Task objective. Show only those lines of the entries where the string "Linux" is found.

Start of Records for the task

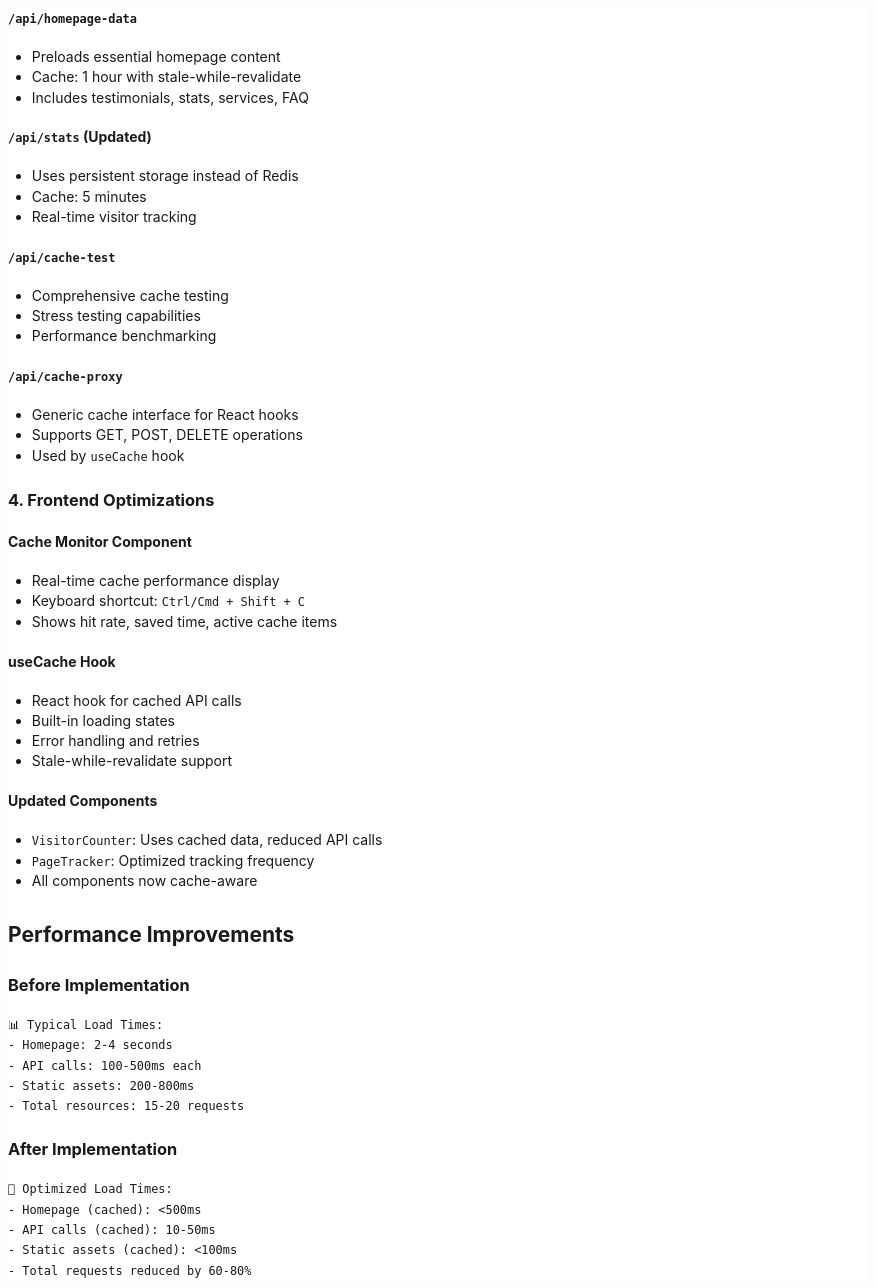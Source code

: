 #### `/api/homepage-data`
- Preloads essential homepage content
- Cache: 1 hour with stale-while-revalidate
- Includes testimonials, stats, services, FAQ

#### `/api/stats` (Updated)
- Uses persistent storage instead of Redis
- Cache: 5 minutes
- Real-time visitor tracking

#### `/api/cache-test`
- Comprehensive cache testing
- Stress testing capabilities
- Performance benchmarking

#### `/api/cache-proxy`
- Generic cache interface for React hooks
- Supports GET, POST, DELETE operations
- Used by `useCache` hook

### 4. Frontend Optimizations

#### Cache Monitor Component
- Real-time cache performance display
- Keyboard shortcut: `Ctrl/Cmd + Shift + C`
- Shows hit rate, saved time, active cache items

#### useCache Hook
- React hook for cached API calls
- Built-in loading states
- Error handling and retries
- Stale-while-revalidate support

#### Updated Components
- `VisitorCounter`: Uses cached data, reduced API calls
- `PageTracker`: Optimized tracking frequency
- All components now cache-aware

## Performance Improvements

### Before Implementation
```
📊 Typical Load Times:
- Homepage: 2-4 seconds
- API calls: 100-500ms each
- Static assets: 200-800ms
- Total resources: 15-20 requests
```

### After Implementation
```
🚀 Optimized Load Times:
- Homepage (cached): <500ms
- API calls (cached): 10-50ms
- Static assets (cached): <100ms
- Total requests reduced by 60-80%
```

End of Records for the task
Start of Records for the task

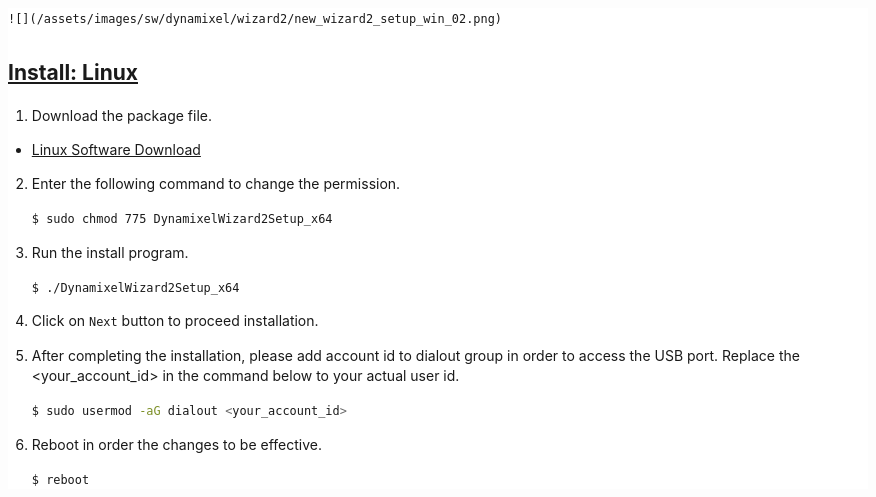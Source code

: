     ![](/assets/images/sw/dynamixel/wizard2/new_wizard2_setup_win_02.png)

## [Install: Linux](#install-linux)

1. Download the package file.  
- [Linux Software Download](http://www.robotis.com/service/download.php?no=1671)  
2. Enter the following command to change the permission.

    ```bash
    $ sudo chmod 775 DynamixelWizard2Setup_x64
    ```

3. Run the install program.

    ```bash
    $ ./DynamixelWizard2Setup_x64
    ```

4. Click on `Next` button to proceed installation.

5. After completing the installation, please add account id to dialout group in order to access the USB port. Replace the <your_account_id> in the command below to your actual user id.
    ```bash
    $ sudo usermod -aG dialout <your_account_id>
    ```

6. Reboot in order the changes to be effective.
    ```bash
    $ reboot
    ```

End of Records for the task

Expected answer.
## [Install: Linux](#install-linux)
- [Linux Software Download](http://www.robotis.com/service/download.php?no=1671)  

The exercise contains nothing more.